We are not right for each other, I haven't wanted to be with him for a long time and clearly he hasn't wanted to be with me. We were friends for a long time before we started dating but the friendship is gone.

 

I spent many months searching for answers and finally came to the realization that I will never get them. He will never give me the satisfaction of talking out what happened and I don't really need to know anymore.

 

Thoughts of writing for what I can't describe as anything better than closure has been on my mind for a few months now but I was still too emotional about it. There are things that have been on my mind that I've wanted to say to him for a long time and I wanted him to know but never had the chance to say it. I want to not hate him anymore, I just want to get to a point where I can put him squarely away in my past with no loose ends.
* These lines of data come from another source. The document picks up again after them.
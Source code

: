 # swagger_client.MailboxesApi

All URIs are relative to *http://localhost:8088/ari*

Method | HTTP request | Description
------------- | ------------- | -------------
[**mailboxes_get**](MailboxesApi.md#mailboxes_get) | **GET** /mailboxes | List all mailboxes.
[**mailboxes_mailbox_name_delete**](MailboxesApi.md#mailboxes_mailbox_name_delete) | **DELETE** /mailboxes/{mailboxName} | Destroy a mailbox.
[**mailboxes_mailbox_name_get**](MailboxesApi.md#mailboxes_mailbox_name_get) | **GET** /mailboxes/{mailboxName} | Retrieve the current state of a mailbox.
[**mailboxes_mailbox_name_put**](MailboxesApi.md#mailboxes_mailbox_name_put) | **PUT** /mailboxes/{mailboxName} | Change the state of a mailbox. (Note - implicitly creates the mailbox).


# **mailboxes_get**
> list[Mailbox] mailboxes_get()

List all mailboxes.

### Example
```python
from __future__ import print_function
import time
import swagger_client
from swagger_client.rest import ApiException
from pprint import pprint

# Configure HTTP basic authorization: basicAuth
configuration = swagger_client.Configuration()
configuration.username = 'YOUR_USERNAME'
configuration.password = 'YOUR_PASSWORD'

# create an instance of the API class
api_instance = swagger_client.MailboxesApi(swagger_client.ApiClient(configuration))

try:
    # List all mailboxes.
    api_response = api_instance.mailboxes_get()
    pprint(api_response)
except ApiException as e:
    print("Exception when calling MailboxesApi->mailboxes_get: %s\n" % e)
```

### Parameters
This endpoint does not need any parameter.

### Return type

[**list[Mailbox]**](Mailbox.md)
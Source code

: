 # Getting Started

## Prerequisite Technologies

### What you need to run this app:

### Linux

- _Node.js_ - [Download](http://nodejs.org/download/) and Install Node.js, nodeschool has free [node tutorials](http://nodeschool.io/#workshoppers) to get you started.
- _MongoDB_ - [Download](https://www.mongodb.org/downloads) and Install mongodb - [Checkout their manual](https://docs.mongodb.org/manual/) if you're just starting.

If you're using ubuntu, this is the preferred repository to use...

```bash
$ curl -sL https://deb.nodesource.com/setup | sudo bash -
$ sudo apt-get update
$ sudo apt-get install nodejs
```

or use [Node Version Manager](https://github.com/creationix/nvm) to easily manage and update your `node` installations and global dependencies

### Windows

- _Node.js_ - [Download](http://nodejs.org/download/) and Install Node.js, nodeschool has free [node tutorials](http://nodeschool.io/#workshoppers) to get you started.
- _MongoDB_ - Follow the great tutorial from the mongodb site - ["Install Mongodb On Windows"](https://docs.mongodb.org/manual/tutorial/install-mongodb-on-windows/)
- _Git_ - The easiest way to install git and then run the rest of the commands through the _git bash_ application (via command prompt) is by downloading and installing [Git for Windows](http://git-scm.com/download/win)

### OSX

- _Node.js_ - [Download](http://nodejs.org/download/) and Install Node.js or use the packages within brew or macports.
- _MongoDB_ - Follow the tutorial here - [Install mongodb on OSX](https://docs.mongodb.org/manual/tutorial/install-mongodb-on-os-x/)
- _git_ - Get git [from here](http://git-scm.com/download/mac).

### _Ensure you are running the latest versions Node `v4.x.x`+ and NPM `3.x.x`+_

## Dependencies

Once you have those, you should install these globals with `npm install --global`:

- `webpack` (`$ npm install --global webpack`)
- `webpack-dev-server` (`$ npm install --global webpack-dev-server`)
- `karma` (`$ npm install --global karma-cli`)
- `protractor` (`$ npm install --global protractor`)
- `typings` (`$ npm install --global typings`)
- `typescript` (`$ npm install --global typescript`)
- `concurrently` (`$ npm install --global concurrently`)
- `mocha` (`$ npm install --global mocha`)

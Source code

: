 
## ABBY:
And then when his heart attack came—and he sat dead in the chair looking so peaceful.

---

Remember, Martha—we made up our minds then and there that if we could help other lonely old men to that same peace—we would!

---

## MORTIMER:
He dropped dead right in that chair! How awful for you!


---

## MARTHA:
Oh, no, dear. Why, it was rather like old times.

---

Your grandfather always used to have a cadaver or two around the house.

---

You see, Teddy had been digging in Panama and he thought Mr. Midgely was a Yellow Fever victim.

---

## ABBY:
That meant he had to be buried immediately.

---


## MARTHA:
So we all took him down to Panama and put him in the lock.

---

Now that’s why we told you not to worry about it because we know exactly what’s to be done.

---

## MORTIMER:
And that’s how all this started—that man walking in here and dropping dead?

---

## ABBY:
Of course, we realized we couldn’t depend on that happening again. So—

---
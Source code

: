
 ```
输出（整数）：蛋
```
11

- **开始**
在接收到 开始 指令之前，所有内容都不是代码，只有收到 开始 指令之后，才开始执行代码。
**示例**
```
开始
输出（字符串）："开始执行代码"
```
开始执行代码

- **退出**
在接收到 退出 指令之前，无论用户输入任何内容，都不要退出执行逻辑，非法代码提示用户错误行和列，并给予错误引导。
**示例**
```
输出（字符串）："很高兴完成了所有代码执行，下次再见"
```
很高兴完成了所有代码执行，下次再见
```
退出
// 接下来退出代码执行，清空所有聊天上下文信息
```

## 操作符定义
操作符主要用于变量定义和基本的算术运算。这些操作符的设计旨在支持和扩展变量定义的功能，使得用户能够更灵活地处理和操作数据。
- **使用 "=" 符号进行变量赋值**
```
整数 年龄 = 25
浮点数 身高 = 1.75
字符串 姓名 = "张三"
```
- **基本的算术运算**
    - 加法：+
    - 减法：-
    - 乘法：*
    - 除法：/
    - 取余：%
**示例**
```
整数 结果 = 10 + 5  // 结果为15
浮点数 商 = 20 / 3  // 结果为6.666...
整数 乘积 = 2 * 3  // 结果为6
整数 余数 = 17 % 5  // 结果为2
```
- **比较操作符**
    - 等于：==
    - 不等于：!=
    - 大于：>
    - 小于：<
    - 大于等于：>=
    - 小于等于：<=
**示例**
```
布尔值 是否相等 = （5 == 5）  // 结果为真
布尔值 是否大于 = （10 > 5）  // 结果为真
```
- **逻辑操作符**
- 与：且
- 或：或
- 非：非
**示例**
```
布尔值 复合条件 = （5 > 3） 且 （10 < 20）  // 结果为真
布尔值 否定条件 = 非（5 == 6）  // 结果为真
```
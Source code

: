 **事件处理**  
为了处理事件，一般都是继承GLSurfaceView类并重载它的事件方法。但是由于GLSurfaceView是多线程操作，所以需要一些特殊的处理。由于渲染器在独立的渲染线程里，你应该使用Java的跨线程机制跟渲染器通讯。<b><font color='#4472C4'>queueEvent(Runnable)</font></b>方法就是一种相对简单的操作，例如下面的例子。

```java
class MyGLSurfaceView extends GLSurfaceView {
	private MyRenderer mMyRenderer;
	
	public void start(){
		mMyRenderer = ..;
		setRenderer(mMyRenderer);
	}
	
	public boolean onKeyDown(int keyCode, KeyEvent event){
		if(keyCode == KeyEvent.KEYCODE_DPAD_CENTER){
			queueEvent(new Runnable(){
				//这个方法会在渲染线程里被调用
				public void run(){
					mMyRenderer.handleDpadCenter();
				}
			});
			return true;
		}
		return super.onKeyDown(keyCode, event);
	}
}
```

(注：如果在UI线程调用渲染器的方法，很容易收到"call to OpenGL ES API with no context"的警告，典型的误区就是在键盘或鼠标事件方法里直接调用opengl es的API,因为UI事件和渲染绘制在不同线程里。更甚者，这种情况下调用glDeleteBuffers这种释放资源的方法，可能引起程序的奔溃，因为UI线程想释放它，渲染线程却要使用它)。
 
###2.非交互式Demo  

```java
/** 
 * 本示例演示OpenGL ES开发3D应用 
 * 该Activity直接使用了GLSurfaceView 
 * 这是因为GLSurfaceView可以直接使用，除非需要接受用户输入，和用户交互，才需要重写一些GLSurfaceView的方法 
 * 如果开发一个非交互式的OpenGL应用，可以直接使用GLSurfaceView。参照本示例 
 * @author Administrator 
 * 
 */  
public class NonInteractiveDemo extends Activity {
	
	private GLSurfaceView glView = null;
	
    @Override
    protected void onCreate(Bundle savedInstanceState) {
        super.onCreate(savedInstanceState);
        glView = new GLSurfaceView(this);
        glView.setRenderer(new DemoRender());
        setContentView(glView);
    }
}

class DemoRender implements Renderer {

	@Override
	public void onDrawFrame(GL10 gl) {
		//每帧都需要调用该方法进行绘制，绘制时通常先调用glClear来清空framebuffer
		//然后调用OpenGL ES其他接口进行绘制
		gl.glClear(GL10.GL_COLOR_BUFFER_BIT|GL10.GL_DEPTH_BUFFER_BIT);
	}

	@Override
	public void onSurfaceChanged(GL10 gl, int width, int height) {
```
I ruined a great relationship with someone else by letting the N stick in my head.

 

I don't expect to hear back from him but, no suprises here, I'm someone who needs to say what I have to say whether it's the last word or not. I recently had a death in the family and of course that sometimes has the effect of reflection and the desire to straighten out the wrongs in your life. This has been on my mind before that. I have thought about writing to others as apologies but that is of course different.

 

It seems like all of the responses have ranged from good to bad to worse. I think I know what the answer is for me but all of your stories have given me the opportunity to think about the best and worst case scenarios for my own situation. Thanks all for your responses.

 

(and thanks for staying on topic :))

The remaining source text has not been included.